Exercise material ▸
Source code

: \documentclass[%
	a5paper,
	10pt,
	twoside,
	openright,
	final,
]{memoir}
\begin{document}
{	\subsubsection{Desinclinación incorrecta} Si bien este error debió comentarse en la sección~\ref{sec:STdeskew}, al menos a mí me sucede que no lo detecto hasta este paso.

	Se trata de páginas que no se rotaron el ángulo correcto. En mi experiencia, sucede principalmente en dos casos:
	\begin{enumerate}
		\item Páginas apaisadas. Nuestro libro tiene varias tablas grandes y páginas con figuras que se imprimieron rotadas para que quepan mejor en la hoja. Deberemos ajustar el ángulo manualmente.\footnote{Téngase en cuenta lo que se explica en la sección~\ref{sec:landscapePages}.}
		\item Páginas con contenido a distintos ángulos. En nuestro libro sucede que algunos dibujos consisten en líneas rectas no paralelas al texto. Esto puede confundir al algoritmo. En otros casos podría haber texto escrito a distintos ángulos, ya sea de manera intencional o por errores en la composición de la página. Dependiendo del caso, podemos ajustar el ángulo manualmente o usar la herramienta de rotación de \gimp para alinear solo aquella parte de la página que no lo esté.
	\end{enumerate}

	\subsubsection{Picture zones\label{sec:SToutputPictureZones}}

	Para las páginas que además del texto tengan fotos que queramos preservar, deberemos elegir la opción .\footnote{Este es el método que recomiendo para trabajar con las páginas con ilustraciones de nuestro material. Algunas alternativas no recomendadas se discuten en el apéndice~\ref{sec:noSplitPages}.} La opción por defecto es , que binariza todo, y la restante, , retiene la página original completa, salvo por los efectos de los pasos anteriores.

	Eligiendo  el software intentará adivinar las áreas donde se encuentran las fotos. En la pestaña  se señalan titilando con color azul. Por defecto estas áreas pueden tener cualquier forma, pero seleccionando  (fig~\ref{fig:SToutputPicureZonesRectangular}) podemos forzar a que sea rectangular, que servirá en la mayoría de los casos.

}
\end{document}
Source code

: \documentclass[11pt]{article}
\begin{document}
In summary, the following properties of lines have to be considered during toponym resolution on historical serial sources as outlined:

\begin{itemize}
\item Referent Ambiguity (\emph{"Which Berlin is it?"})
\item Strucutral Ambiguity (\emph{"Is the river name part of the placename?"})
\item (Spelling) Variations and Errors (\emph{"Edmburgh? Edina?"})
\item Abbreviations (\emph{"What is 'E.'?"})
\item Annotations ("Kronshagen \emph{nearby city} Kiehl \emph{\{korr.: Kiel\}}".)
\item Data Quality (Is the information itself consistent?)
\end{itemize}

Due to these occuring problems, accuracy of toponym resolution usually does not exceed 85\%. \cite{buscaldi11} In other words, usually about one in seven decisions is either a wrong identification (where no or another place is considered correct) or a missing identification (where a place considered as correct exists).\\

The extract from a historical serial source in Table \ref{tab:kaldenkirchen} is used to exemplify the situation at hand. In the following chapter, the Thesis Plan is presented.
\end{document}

Work to complete ▸
Once you have read the listing above, set it down again without alteration.

Solution for this exercise ▸
Source code

: \documentclass[%
	a5paper,
	10pt,
	twoside,
	openright,
	final,
]{memoir}
\begin{document}
{	\subsubsection{Desinclinación incorrecta} Si bien este error debió comentarse en la sección~\ref{sec:STdeskew}, al menos a mí me sucede que no lo detecto hasta este paso.

	Se trata de páginas que no se rotaron el ángulo correcto. En mi experiencia, sucede principalmente en dos casos:
	\begin{enumerate}
		\item Páginas apaisadas. Nuestro libro tiene varias tablas grandes y páginas con figuras que se imprimieron rotadas para que quepan mejor en la hoja. Deberemos ajustar el ángulo manualmente.\footnote{Téngase en cuenta lo que se explica en la sección~\ref{sec:landscapePages}.}
		\item Páginas con contenido a distintos ángulos. En nuestro libro sucede que algunos dibujos consisten en líneas rectas no paralelas al texto. Esto puede confundir al algoritmo. En otros casos podría haber texto escrito a distintos ángulos, ya sea de manera intencional o por errores en la composición de la página. Dependiendo del caso, podemos ajustar el ángulo manualmente o usar la herramienta de rotación de \gimp para alinear solo aquella parte de la página que no lo esté.
	\end{enumerate}

	\subsubsection{Picture zones\label{sec:SToutputPictureZones}}

	Para las páginas que además del texto tengan fotos que queramos preservar, deberemos elegir la opción .\footnote{Este es el método que recomiendo para trabajar con las páginas con ilustraciones de nuestro material. Algunas alternativas no recomendadas se discuten en el apéndice~\ref{sec:noSplitPages}.} La opción por defecto es , que binariza todo, y la restante, , retiene la página original completa, salvo por los efectos de los pasos anteriores.

	Eligiendo  el software intentará adivinar las áreas donde se encuentran las fotos. En la pestaña  se señalan titilando con color azul. Por defecto estas áreas pueden tener cualquier forma, pero seleccionando  (fig~\ref{fig:SToutputPicureZonesRectangular}) podemos forzar a que sea rectangular, que servirá en la mayoría de los casos.

}
\end{document}
Source code

: \documentclass[11pt]{article}
\begin{document}
In summary, the following properties of lines have to be considered during toponym resolution on historical serial sources as outlined:

\begin{itemize}
\item Referent Ambiguity (\emph{"Which Berlin is it?"})
\item Strucutral Ambiguity (\emph{"Is the river name part of the placename?"})
\item (Spelling) Variations and Errors (\emph{"Edmburgh? Edina?"})
\item Abbreviations (\emph{"What is 'E.'?"})
\item Annotations ("Kronshagen \emph{nearby city} Kiehl \emph{\{korr.: Kiel\}}".)
\item Data Quality (Is the information itself consistent?)
\end{itemize}

Due to these occuring problems, accuracy of toponym resolution usually does not exceed 85\%. \cite{buscaldi11} In other words, usually about one in seven decisions is either a wrong identification (where no or another place is considered correct) or a missing identification (where a place considered as correct exists).\\

The extract from a historical serial source in Table \ref{tab:kaldenkirchen} is used to exemplify the situation at hand. In the following chapter, the Thesis Plan is presented.
\end{document}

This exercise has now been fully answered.